About this task >> Restate word for word the lines of the entries below, starting with the line that holds "- [ ] Object-Oriented Programming (OOP)" and ending with the line that holds "Feel free to explore", and no others.

Raw data >>
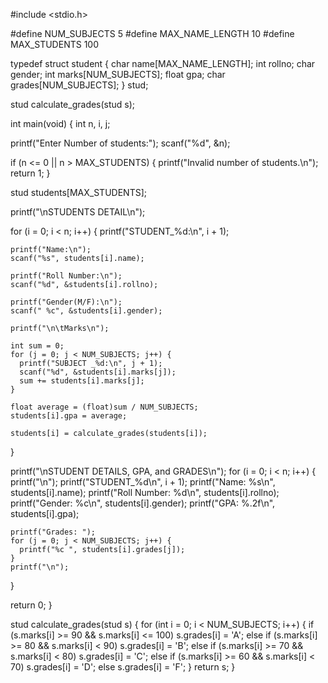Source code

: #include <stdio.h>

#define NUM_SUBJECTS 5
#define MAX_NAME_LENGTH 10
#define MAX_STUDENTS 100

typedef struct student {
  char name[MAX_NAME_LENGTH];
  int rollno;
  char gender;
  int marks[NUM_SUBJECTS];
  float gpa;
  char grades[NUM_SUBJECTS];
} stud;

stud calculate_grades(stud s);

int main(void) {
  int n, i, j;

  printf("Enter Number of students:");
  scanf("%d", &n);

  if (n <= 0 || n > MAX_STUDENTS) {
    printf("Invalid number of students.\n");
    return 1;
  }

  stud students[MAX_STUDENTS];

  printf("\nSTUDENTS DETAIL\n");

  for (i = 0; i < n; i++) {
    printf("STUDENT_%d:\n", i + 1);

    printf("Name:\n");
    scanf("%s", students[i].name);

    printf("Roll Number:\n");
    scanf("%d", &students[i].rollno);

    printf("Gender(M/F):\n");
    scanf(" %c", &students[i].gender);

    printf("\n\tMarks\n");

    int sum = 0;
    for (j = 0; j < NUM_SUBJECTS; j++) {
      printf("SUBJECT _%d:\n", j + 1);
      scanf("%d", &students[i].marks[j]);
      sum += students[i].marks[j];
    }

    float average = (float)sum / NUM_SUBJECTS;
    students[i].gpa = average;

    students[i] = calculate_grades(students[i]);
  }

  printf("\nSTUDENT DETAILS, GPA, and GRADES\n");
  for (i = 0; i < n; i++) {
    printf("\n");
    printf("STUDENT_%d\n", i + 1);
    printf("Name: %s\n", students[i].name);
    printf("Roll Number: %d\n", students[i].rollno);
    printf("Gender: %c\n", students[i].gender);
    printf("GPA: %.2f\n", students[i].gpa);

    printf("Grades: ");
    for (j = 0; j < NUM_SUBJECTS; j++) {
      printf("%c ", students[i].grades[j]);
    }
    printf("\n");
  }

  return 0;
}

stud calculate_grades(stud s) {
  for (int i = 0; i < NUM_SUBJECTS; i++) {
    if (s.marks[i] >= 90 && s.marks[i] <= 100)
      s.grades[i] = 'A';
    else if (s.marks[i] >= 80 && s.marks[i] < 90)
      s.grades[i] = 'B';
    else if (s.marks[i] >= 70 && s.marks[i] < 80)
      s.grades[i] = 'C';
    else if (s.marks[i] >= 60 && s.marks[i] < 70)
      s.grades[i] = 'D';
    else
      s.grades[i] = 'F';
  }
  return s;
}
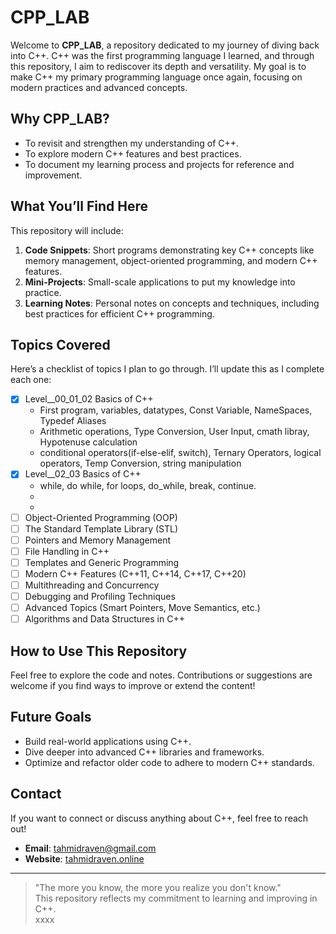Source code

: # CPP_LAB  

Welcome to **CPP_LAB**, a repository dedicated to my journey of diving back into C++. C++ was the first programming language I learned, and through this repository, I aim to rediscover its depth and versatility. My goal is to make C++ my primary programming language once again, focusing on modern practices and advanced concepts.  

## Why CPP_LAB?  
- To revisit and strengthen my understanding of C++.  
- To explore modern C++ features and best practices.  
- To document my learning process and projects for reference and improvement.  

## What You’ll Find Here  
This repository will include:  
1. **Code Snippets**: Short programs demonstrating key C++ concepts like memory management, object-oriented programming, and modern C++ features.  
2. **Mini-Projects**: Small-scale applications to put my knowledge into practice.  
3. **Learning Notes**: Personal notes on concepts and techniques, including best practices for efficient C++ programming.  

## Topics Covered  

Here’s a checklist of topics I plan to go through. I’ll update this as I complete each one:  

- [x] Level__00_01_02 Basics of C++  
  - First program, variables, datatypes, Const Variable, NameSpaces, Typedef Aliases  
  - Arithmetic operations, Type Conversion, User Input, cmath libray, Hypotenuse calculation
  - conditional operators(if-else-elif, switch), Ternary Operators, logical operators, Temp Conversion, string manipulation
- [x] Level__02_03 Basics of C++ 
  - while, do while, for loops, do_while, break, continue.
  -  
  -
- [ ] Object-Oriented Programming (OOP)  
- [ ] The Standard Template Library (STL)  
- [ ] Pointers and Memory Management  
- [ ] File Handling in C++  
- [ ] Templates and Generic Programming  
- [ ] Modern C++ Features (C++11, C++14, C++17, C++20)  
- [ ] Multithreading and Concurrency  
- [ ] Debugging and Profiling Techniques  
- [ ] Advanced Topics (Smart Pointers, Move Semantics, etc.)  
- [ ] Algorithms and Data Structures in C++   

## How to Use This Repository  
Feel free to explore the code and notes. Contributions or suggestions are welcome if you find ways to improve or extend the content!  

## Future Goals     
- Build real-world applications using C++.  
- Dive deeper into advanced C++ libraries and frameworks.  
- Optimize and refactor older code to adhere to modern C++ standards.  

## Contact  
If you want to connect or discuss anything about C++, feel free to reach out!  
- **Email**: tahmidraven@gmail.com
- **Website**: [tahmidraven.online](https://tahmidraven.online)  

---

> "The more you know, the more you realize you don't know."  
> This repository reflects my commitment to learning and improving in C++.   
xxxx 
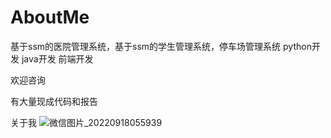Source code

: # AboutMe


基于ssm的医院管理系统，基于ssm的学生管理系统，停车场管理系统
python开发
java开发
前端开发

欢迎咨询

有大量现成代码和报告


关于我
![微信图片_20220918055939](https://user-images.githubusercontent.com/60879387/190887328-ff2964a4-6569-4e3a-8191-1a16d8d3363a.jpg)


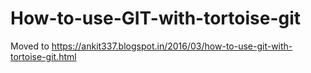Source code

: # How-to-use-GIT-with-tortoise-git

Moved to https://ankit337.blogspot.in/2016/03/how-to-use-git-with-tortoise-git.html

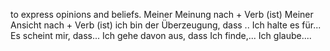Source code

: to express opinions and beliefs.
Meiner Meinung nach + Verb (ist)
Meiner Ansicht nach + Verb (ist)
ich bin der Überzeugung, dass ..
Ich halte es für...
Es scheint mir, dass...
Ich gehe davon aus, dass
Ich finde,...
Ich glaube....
--
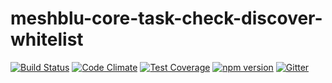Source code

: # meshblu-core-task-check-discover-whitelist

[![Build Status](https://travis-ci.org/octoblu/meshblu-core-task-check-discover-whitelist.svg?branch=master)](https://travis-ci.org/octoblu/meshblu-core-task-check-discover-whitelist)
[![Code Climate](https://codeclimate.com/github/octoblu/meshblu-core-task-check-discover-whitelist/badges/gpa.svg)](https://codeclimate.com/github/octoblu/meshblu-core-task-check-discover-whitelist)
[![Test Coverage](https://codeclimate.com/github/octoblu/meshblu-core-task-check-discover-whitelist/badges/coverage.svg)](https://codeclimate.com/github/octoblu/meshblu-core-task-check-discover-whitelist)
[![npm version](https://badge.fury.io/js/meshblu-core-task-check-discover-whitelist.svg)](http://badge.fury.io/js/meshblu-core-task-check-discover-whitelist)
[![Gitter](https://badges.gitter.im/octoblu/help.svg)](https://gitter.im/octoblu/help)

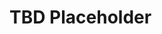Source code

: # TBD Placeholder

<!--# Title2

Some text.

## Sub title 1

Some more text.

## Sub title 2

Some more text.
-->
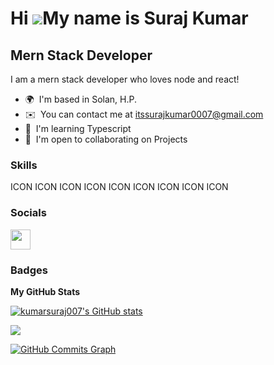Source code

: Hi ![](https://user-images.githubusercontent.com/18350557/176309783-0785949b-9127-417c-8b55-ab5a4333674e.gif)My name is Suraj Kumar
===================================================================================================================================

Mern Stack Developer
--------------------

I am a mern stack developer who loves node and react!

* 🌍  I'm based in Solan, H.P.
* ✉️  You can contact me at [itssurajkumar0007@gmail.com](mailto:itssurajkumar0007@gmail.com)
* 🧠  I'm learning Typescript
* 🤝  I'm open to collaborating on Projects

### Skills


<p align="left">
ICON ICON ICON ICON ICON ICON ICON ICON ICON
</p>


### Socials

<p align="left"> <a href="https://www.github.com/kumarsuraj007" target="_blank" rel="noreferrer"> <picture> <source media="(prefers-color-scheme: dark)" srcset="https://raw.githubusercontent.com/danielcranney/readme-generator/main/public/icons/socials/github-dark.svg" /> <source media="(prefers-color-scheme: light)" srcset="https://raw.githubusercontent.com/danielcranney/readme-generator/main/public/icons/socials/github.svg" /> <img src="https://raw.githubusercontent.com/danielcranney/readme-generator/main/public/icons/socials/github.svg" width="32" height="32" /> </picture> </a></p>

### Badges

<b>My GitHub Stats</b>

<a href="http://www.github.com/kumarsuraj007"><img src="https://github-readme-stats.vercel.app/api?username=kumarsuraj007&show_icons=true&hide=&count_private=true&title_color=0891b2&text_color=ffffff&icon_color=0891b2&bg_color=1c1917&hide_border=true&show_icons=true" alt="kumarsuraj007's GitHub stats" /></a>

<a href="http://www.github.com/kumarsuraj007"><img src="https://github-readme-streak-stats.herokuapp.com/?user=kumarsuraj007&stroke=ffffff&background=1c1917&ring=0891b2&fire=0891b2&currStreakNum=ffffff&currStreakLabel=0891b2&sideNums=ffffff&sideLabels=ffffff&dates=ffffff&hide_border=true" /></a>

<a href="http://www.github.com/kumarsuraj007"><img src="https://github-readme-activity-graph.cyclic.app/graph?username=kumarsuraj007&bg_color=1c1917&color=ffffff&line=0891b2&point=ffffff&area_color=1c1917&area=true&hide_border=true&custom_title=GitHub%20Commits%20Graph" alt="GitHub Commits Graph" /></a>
---
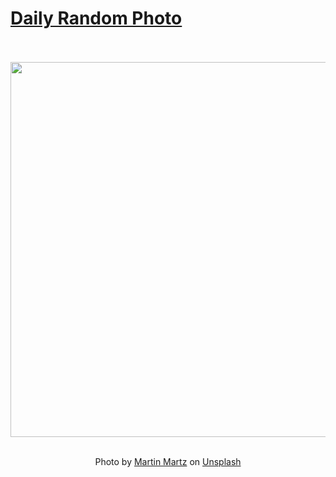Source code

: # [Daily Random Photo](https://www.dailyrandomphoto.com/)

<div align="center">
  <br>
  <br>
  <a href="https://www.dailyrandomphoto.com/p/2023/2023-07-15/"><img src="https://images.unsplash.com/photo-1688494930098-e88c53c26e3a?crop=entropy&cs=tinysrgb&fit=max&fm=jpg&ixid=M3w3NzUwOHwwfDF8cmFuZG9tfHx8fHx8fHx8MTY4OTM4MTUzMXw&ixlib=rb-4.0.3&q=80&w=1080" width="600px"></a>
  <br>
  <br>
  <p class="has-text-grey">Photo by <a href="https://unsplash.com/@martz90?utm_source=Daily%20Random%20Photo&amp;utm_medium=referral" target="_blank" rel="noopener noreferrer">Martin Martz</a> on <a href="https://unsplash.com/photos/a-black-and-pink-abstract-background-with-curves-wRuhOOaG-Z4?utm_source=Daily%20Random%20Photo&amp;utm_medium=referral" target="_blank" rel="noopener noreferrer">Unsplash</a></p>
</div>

Answer area >>
- [ ] Object-Oriented Programming (OOP)  
- [ ] The Standard Template Library (STL)  
- [ ] Pointers and Memory Management  
- [ ] File Handling in C++  
- [ ] Templates and Generic Programming  
- [ ] Modern C++ Features (C++11, C++14, C++17, C++20)  
- [ ] Multithreading and Concurrency  
- [ ] Debugging and Profiling Techniques  
- [ ] Advanced Topics (Smart Pointers, Move Semantics, etc.)  
- [ ] Algorithms and Data Structures in C++   

## How to Use This Repository  
Feel free to explore the code and notes. Contributions or suggestions are welcome if you find ways to improve or extend the content!  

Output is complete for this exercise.